Jycee is slightly off, but what he says is much closer to being true than that kind of revisionism that has become a popular claim among conservative apologists for slavery. I have no idea if you are, but at the least you've certainly fallen for the central premise. "Blame Blacks for slavery."

You even engage in an ugly bit of race-baiting by calling slavery "an old African custom." False on a couple of counts. Slavery is not uniquely African, obviously.

Slavery among African tribes, pre colonial plantation era, was largely limited to criminals and POWs, and the working conditions were not nearly as brutal as on plantations. There was no forced cultural assimilation, no hostility to African religions and language, often no enslavement of children as in colonies. In some cases slaves were put on display for conspicuous consumption, to show off the wealth of their masters. In some cases slaves could acquire the rights of tribal membership.

http://autocww.colorado.edu/~blackmon/E64ContentFiles/AfricanHistory/SlaveryInAfrica.html

The case you describe doesn't even fit African tradition at all.

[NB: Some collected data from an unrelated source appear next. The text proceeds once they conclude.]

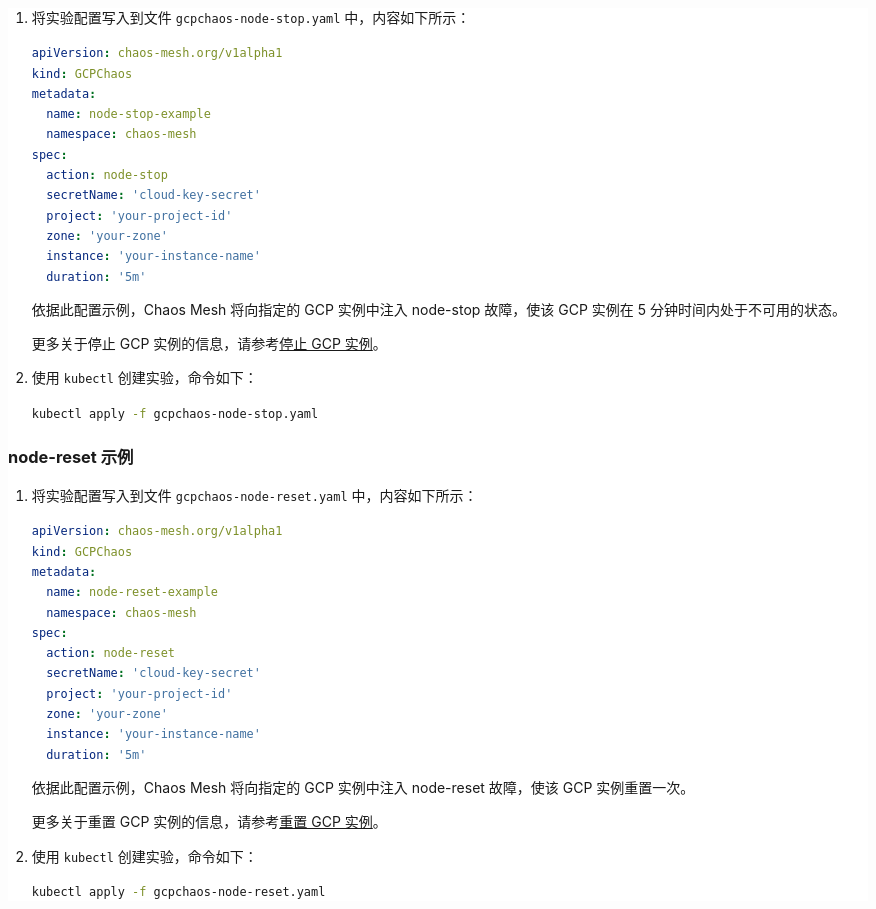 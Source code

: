 1. 将实验配置写入到文件 `gcpchaos-node-stop.yaml` 中，内容如下所示：

   ```yaml
   apiVersion: chaos-mesh.org/v1alpha1
   kind: GCPChaos
   metadata:
     name: node-stop-example
     namespace: chaos-mesh
   spec:
     action: node-stop
     secretName: 'cloud-key-secret'
     project: 'your-project-id'
     zone: 'your-zone'
     instance: 'your-instance-name'
     duration: '5m'
   ```

   依据此配置示例，Chaos Mesh 将向指定的 GCP 实例中注入 node-stop 故障，使该 GCP 实例在 5 分钟时间内处于不可用的状态。

   更多关于停止 GCP 实例的信息，请参考[停止 GCP 实例](https://cloud.google.com/compute/docs/instances/stop-start-instance)。

2. 使用 `kubectl` 创建实验，命令如下：

   ```bash
   kubectl apply -f gcpchaos-node-stop.yaml
   ```

### node-reset 示例

1. 将实验配置写入到文件 `gcpchaos-node-reset.yaml` 中，内容如下所示：

   ```yaml
   apiVersion: chaos-mesh.org/v1alpha1
   kind: GCPChaos
   metadata:
     name: node-reset-example
     namespace: chaos-mesh
   spec:
     action: node-reset
     secretName: 'cloud-key-secret'
     project: 'your-project-id'
     zone: 'your-zone'
     instance: 'your-instance-name'
     duration: '5m'
   ```

   依据此配置示例，Chaos Mesh 将向指定的 GCP 实例中注入 node-reset 故障，使该 GCP 实例重置一次。

   更多关于重置 GCP 实例的信息，请参考[重置 GCP 实例](https://cloud.google.com/compute/docs/instances/stop-start-instance#resetting_an_instance)。

2. 使用 `kubectl` 创建实验，命令如下：

   ```bash
   kubectl apply -f gcpchaos-node-reset.yaml
   ```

He's assimilated and using the European legal system.

Most historians would say Bacon's Rebellion is the central event which brings permanent racialized slavery to the colonial US.

--------------------

http://www.pbs.org/wgbh/aia/part1/1p274.html
....Bacon took it upon himself to lead his followers in a crusade against the "enemy."

....Each leader tried to muster support. Each promised freedom to slaves and servants who would join their cause. But Bacon's following was much greater than Berkeley's

....Bacon's Rebellion demonstrated that poor whites and poor blacks could be united in a cause. This was a great fear of the ruling class -- what would prevent the poor from uniting to fight them? This fear hastened the transition to racial slavery.

--------------

Bacon united both Black and white indentured to revolt. What the authorites did to prevent this uniting across racial lines was offer Blacks as slaves to whites who fought vs Bacon.

After Bacon's Rebellion you start seeing Blacks almost exclusively as slaves in the colonies and whites only as indentured.